BRIEF DESCRIPTION OF THE DRAWINGS
[0111] The above and other features and advantages will become readily apparent to those
skilled in the art by the following detailed description of exemplary embodiments
thereof with reference to the attached drawings, in which:
Fig. 1 schematically illustrates an example of a method in an electronic device, for
obtaining a user's speech in a first sound signal.
Fig. 2a) and 2b) schematically illustrate examples of an electronic device for obtaining
a user's speech in a first sound signal.
Fig. 3 schematically illustrates an example of a user's ear with an electronic device
in the ear.
Fig. 4 schematically illustrates an example of using the obtained first speech part
in a phone call between the user of the electronic device and a far-end caller or
recipient.
Fig 5a) and 5b) schematically illustrate examples of block diagrams of a method for
obtaining a first speech part of a first sound signal, where fig. 5a) schematically
illustrates an example of a block diagram for harmonic filter own-voice pick-up using
a first external microphone, and where fig. 5b) schematically illustrates an example
of a block diagram for harmonic beamformer own-voice pick-up using at least two external
microphones.
Fig. 6 shows examples of spectrograms of speech signals.
Fig. 7a and 7b schematically illustrates examples of beamformers.
Fig. 8 schematically illustrates an example of representations and segments of a speech
signal, and how the fundamental frequency for time segments or time intervals can
be estimated from a speech signal.
DETAILED DESCRIPTION
[0112] Various embodiments are described hereinafter with reference to the figures. Like
reference numerals refer to like elements throughout. Like elements will, thus, not
be described in detail with respect to the description of each figure. It should also
be noted that the figures are only intended to facilitate the description of the embodiments.
They are not intended as an exhaustive description of the claimed invention or as
a limitation on the scope of the claimed invention. In addition, an illustrated embodiment
needs not have all the aspects or advantages shown. An aspect or an advantage described
in conjunction with a particular embodiment is not necessarily limited to that embodiment
and can be practiced in any other embodiments even if not so illustrated, or if not
so explicitly described.
[0113] Throughout, the same reference numerals are used for identical or corresponding parts.
[0114] Fig. 1 schematically illustrates an example of a method 100 in an electronic device,
for obtaining a user's speech in a first sound signal. The first sound signal comprising
the user's speech and noise from the surroundings. The electronic device comprises
a first external input transducer configured for capturing the first sound signal.

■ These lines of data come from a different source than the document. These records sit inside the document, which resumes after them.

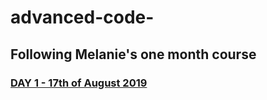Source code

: # advanced-code-


## Following Melanie's one month course


### [DAY 1 - 17th of August 2019](https://github.com/collective2019/advanced-code/tree/master/DAY1)

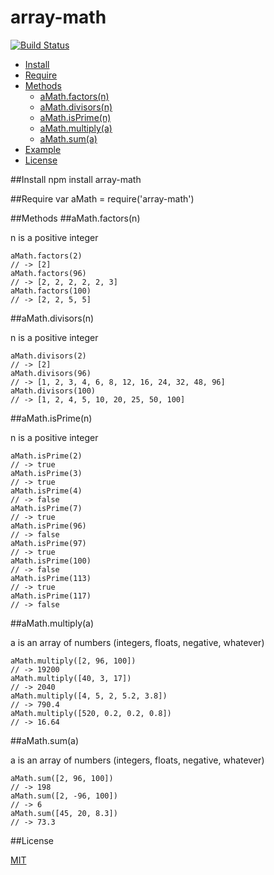 array-math
==========

[![Build Status](https://travis-ci.org/ArtskydJ/array-math.svg?branch=master)](https://travis-ci.org/ArtskydJ/array-math)

- [Install](https://github.com/ArtskydJ/array-math#install)
- [Require](https://github.com/ArtskydJ/array-math#require)
- [Methods](https://github.com/ArtskydJ/array-math#methods)
	- [aMath.factors(n)](https://github.com/ArtskydJ/array-math#amathfactorsn)
	- [aMath.divisors(n)](https://github.com/ArtskydJ/array-math#amathdivisorsn)
	- [aMath.isPrime(n)](https://github.com/ArtskydJ/array-math#amathisprimen)
	- [aMath.multiply(a)](https://github.com/ArtskydJ/array-math#amathmultiplya)
	- [aMath.sum(a)](https://github.com/ArtskydJ/array-math#amathsuma)
- [Example](https://github.com/ArtskydJ/array-math#example)
- [License](https://github.com/ArtskydJ/array-math#license)

##Install
	npm install array-math
	
##Require
	var aMath = require('array-math')

##Methods
##aMath.factors(n)

n is a positive integer

	aMath.factors(2)
	// -> [2]
	aMath.factors(96)
	// -> [2, 2, 2, 2, 2, 3]
	aMath.factors(100)
	// -> [2, 2, 5, 5]

##aMath.divisors(n)

n is a positive integer

	aMath.divisors(2)
	// -> [2]
	aMath.divisors(96)
	// -> [1, 2, 3, 4, 6, 8, 12, 16, 24, 32, 48, 96]
	aMath.divisors(100)
	// -> [1, 2, 4, 5, 10, 20, 25, 50, 100]

##aMath.isPrime(n)

n is a positive integer

	aMath.isPrime(2)
	// -> true
	aMath.isPrime(3)
	// -> true
	aMath.isPrime(4)
	// -> false
	aMath.isPrime(7)
	// -> true
	aMath.isPrime(96)
	// -> false
	aMath.isPrime(97)
	// -> true
	aMath.isPrime(100)
	// -> false
	aMath.isPrime(113)
	// -> true
	aMath.isPrime(117)
	// -> false


##aMath.multiply(a)

a is an array of numbers (integers, floats, negative, whatever)

	aMath.multiply([2, 96, 100])
	// -> 19200
	aMath.multiply([40, 3, 17])
	// -> 2040
	aMath.multiply([4, 5, 2, 5.2, 3.8])
	// -> 790.4
	aMath.multiply([520, 0.2, 0.2, 0.8])
	// -> 16.64
	
##aMath.sum(a)

a is an array of numbers (integers, floats, negative, whatever)
	
	aMath.sum([2, 96, 100])
	// -> 198
	aMath.sum([2, -96, 100])
	// -> 6
	aMath.sum([45, 20, 8.3])
	// -> 73.3

##License

[MIT](http://opensource.org/licenses/MIT)
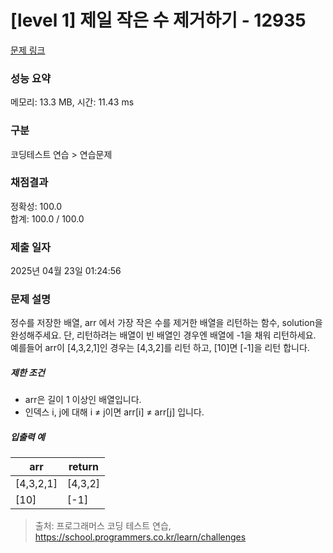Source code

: # [level 1] 제일 작은 수 제거하기 - 12935 

[문제 링크](https://school.programmers.co.kr/learn/courses/30/lessons/12935) 

### 성능 요약

메모리: 13.3 MB, 시간: 11.43 ms

### 구분

코딩테스트 연습 > 연습문제

### 채점결과

정확성: 100.0<br/>합계: 100.0 / 100.0

### 제출 일자

2025년 04월 23일 01:24:56

### 문제 설명

<p>정수를 저장한 배열, arr 에서 가장 작은 수를 제거한 배열을 리턴하는 함수, solution을 완성해주세요. 단, 리턴하려는 배열이 빈 배열인 경우엔 배열에 -1을 채워 리턴하세요. 예를들어 arr이 [4,3,2,1]인 경우는 [4,3,2]를 리턴 하고, [10]면 [-1]을 리턴 합니다.</p>

<h5>제한 조건</h5>

<ul>
<li>arr은 길이 1 이상인 배열입니다.</li>
<li>인덱스 i, j에 대해 i ≠ j이면 arr[i] ≠ arr[j] 입니다.</li>
</ul>

<h5>입출력 예</h5>
<table class="table">
        <thead><tr>
<th>arr</th>
<th>return</th>
</tr>
</thead>
        <tbody><tr>
<td>[4,3,2,1]</td>
<td>[4,3,2]</td>
</tr>
<tr>
<td>[10]</td>
<td>[-1]</td>
</tr>
</tbody>
      </table>

> 출처: 프로그래머스 코딩 테스트 연습, https://school.programmers.co.kr/learn/challenges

The first sound signal comprising a first speech part of the user's speech and a first
noise part. The electronic device comprises an internal input transducer configured
for capturing a second signal. The second signal comprising a second speech part of
the user's speech. The first speech part and the second speech part are of a same
speech portion of the user's speech at a first interval in time. The electronic device
comprises a signal processor. The signal processor may be configured for processing
the first sound signal and the second signal. The method comprises, in the signal
processor, estimating 102 a first fundamental frequency of the user's speech at the
first interval in time. The first fundamental frequency being estimated based on the
second signal. The method comprises, in the signal processor, applying 104 the estimated
first fundamental frequency of the user's speech at the first interval in time into
a first model to update the first model. The method comprises, in the signal processor,
processing 106 the first sound signal based on the updated first model to obtain the
first speech part of the first sound signal.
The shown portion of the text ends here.